Dovunque vado, chiedo di Tyler.
Nel caso lo trovassi, le patenti dei miei dodici sacrifici umani ce le ho in tasca.
In ogni bar in cui metto piede, ogni singolo fottuto bar, vedo i pestati. In tutti i bar mi gettano un braccio intorno alle spalle e vogliono offrirmi una birra. È come se già sapessi quali bar sono bar da fight club.
Chiedo io, non è che hanno visto uno che si chiama Tyler Durden? (p.167)
Perché non ti puoi svegliare diverso tu stesso?
In tutti i bar dove entro i pestati vogliono comprarmi una birra.
E no, signore, non hanno mai conosciuto questo Tyler Durden.
E mi strizzano l’occhio.
Mai sentito quel nome prima. Signore.
Chiedo del fight club. Magari c’è un fight club qui, questa sera?
No, signore.
La seconda regola del fight club è che non si parla del fight club.
I pestati al bar scuotono la testa. (p.168)

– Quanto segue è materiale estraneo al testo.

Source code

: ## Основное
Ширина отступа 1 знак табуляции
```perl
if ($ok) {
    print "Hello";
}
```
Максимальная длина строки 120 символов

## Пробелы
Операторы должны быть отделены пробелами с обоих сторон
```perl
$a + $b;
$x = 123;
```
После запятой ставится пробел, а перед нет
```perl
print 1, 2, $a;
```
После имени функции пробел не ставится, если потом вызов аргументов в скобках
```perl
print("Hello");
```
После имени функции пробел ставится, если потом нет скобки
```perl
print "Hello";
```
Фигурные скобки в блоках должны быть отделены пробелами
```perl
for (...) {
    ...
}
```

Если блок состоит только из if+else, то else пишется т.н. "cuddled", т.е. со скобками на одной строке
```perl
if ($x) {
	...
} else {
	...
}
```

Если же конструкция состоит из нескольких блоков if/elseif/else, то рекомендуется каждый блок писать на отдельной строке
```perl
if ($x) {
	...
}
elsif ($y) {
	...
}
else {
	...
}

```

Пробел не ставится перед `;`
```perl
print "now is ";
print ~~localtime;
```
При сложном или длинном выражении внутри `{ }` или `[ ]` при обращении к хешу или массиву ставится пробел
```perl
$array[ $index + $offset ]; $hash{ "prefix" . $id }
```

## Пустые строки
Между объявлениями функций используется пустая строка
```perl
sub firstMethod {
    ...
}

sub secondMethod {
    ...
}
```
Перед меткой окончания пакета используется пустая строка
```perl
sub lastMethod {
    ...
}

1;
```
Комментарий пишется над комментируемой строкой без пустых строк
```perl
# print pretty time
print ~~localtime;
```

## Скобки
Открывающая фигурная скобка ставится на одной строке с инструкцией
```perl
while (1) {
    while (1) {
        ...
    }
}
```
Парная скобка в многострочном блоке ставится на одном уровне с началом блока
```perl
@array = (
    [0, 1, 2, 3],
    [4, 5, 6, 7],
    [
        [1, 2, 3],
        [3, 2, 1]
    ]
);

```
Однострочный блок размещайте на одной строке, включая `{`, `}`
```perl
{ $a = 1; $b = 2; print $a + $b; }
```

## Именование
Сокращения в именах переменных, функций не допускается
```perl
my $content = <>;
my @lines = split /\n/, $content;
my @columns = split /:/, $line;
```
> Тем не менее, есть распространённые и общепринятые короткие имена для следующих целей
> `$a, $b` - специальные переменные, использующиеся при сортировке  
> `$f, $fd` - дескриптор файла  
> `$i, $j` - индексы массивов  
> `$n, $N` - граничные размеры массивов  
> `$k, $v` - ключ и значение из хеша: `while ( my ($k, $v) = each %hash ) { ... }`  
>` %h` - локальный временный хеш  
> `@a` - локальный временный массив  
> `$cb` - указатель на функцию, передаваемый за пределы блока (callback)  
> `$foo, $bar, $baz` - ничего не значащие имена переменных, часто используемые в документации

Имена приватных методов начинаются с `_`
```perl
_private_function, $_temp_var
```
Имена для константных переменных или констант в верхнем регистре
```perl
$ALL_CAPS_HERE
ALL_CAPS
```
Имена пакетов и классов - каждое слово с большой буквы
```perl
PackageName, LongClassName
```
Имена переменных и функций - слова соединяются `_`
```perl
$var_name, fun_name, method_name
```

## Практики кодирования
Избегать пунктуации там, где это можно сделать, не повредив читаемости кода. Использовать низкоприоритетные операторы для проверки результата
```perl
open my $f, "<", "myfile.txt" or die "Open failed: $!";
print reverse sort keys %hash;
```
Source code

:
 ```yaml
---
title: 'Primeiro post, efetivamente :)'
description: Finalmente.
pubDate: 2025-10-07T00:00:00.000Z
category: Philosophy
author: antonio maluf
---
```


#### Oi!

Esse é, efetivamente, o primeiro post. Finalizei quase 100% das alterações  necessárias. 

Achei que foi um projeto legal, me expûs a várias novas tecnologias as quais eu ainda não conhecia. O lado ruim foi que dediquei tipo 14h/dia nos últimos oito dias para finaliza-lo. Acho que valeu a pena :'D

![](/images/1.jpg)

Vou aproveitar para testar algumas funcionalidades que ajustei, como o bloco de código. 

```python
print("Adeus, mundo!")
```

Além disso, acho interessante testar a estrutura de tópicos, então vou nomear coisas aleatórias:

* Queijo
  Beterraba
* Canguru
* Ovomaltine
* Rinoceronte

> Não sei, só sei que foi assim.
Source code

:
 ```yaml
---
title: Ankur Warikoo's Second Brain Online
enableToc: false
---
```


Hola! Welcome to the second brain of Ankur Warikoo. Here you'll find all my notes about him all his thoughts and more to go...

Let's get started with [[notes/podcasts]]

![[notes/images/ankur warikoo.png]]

«È passato già di qui la settimana scorsa, signor Durden» dice lui. «Non lo ricorda più?»
Tyler è stato qui.
«Lei è stato qui, signore.»
Mai stato qui prima di questa sera.
«Se lo dice lei, signore» risponde il barista, «ma giovedì sera lei è entrato a chiederci quando la polizia ha intenzione di farci chiudere.» (p.169)

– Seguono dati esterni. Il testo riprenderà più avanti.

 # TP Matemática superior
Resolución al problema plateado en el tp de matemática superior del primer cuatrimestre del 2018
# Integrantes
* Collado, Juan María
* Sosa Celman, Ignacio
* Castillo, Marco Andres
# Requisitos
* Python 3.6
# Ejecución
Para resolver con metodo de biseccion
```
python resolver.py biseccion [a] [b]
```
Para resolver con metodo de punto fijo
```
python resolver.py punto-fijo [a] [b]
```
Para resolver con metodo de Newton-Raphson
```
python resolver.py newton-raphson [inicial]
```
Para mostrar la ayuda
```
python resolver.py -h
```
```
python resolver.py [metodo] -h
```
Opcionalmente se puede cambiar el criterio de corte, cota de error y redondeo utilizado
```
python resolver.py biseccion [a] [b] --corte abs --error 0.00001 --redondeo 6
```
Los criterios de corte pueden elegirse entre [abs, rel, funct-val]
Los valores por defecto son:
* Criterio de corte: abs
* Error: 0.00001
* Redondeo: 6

«Lei ha una voglia, signor Durden» mi dice il barista.
«Sul piede. È rosso scuro e ha la forma di un’Australia con vicino una Nuova Zelanda.» […]
«Tutti quelli del Progetto Caos lo sanno, signor Durden.» Il barista alza la mano, mi mostra il dorso, con la bruciatura di un bacio nel mezzo.
Il mio bacio?
Il bacio di Tyler.
«Tutti sanno della voglia» mi dice il barista. «È nella leggenda. Sta diventando un gran cazzo di leggenda, sa?» (p.170)
Telefona allora a Marla che gli conferma che lui e Tyler Durden sono la stessa persona. Lui le ha salvato la vita. Con lui fa sesso. Con lui litiga. Lui le ha fatto la cicatrice sul dorso della mano…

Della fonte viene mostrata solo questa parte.